◆ **Your task**: The following data needs to be repeated exactly, with all images excluded.
•••••
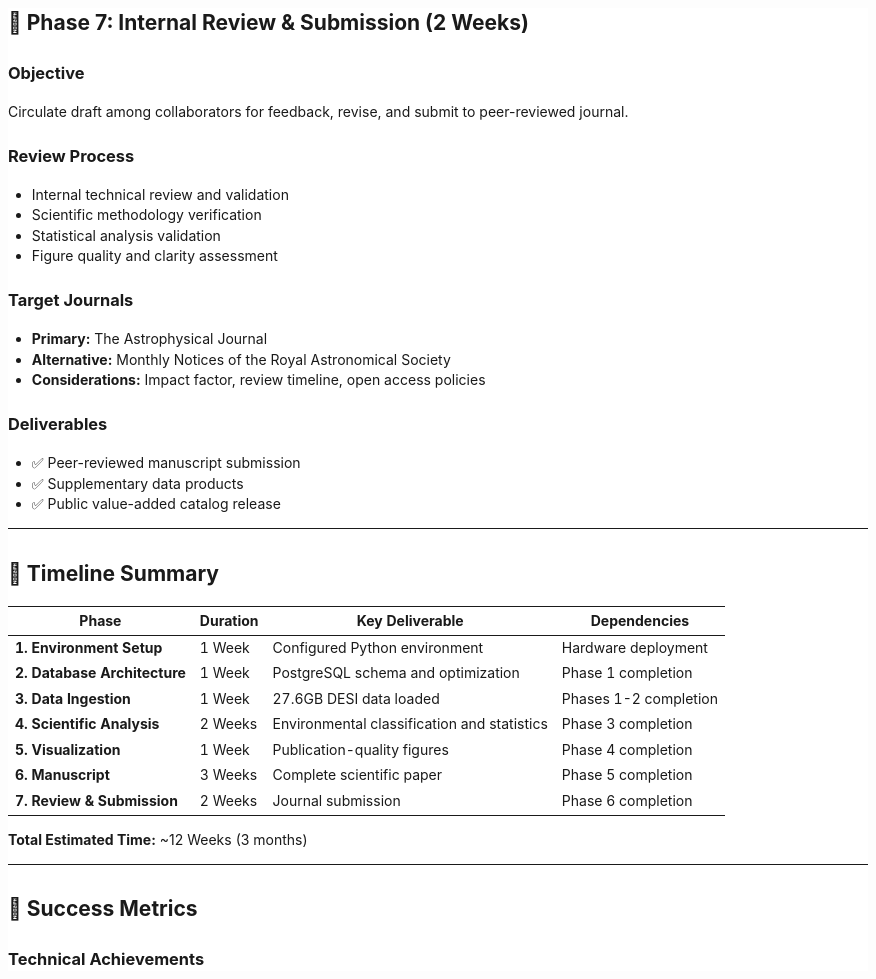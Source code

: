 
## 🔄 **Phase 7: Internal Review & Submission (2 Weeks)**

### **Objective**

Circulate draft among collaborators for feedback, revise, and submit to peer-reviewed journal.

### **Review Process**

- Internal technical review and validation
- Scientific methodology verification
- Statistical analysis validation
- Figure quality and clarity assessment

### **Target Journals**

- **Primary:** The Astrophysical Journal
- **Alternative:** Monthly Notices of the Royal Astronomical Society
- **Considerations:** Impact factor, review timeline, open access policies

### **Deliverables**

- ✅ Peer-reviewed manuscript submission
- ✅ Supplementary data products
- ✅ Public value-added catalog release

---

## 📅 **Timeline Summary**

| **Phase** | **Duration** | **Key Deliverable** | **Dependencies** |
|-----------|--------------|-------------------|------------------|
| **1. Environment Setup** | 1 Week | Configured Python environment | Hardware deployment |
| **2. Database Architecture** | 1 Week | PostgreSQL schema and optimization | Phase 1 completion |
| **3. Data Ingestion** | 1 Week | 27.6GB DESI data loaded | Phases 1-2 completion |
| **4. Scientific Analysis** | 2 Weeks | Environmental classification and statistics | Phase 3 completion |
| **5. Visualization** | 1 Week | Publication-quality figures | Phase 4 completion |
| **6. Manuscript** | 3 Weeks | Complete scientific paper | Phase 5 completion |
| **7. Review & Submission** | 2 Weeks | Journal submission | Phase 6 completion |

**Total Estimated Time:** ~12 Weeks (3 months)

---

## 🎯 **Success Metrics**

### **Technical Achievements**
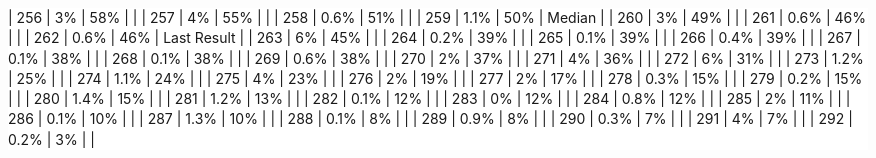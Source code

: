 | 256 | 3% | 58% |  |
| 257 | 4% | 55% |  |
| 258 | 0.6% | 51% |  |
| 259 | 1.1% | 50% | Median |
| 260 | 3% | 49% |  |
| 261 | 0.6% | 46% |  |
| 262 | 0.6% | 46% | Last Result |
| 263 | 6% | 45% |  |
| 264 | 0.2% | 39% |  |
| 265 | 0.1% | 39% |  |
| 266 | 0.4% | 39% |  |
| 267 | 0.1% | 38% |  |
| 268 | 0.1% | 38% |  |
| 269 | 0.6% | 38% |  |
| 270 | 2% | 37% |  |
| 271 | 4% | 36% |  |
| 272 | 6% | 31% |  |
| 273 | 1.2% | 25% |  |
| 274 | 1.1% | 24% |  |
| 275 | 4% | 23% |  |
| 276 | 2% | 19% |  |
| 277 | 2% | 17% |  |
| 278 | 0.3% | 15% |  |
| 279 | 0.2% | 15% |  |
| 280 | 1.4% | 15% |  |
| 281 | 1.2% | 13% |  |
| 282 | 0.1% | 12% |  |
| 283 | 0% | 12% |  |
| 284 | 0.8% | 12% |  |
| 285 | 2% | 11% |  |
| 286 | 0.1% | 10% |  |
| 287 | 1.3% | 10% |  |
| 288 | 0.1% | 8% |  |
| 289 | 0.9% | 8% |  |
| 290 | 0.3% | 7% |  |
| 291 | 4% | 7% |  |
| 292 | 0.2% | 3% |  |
•••••
◆ **Solution to this exercise**:
Source code

: 
## 🔄 **Phase 7: Internal Review & Submission (2 Weeks)**

### **Objective**

Circulate draft among collaborators for feedback, revise, and submit to peer-reviewed journal.

### **Review Process**

- Internal technical review and validation
- Scientific methodology verification
- Statistical analysis validation
- Figure quality and clarity assessment

### **Target Journals**

- **Primary:** The Astrophysical Journal
- **Alternative:** Monthly Notices of the Royal Astronomical Society
- **Considerations:** Impact factor, review timeline, open access policies

### **Deliverables**

- ✅ Peer-reviewed manuscript submission
- ✅ Supplementary data products
- ✅ Public value-added catalog release

---

## 📅 **Timeline Summary**

| **Phase** | **Duration** | **Key Deliverable** | **Dependencies** |
|-----------|--------------|-------------------|------------------|
| **1. Environment Setup** | 1 Week | Configured Python environment | Hardware deployment |
| **2. Database Architecture** | 1 Week | PostgreSQL schema and optimization | Phase 1 completion |
| **3. Data Ingestion** | 1 Week | 27.6GB DESI data loaded | Phases 1-2 completion |
| **4. Scientific Analysis** | 2 Weeks | Environmental classification and statistics | Phase 3 completion |
| **5. Visualization** | 1 Week | Publication-quality figures | Phase 4 completion |
| **6. Manuscript** | 3 Weeks | Complete scientific paper | Phase 5 completion |
| **7. Review & Submission** | 2 Weeks | Journal submission | Phase 6 completion |

**Total Estimated Time:** ~12 Weeks (3 months)

---

## 🎯 **Success Metrics**

### **Technical Achievements**
Source code

: | 256 | 3% | 58% |  |
| 257 | 4% | 55% |  |
| 258 | 0.6% | 51% |  |
| 259 | 1.1% | 50% | Median |
| 260 | 3% | 49% |  |
| 261 | 0.6% | 46% |  |
| 262 | 0.6% | 46% | Last Result |
| 263 | 6% | 45% |  |
| 264 | 0.2% | 39% |  |
| 265 | 0.1% | 39% |  |
| 266 | 0.4% | 39% |  |
| 267 | 0.1% | 38% |  |
| 268 | 0.1% | 38% |  |
| 269 | 0.6% | 38% |  |
| 270 | 2% | 37% |  |
| 271 | 4% | 36% |  |
| 272 | 6% | 31% |  |
| 273 | 1.2% | 25% |  |
| 274 | 1.1% | 24% |  |
| 275 | 4% | 23% |  |
| 276 | 2% | 19% |  |
| 277 | 2% | 17% |  |
| 278 | 0.3% | 15% |  |
| 279 | 0.2% | 15% |  |
| 280 | 1.4% | 15% |  |
| 281 | 1.2% | 13% |  |
| 282 | 0.1% | 12% |  |
| 283 | 0% | 12% |  |
| 284 | 0.8% | 12% |  |
| 285 | 2% | 11% |  |
| 286 | 0.1% | 10% |  |
| 287 | 1.3% | 10% |  |
| 288 | 0.1% | 8% |  |
| 289 | 0.9% | 8% |  |
| 290 | 0.3% | 7% |  |
| 291 | 4% | 7% |  |
| 292 | 0.2% | 3% |  |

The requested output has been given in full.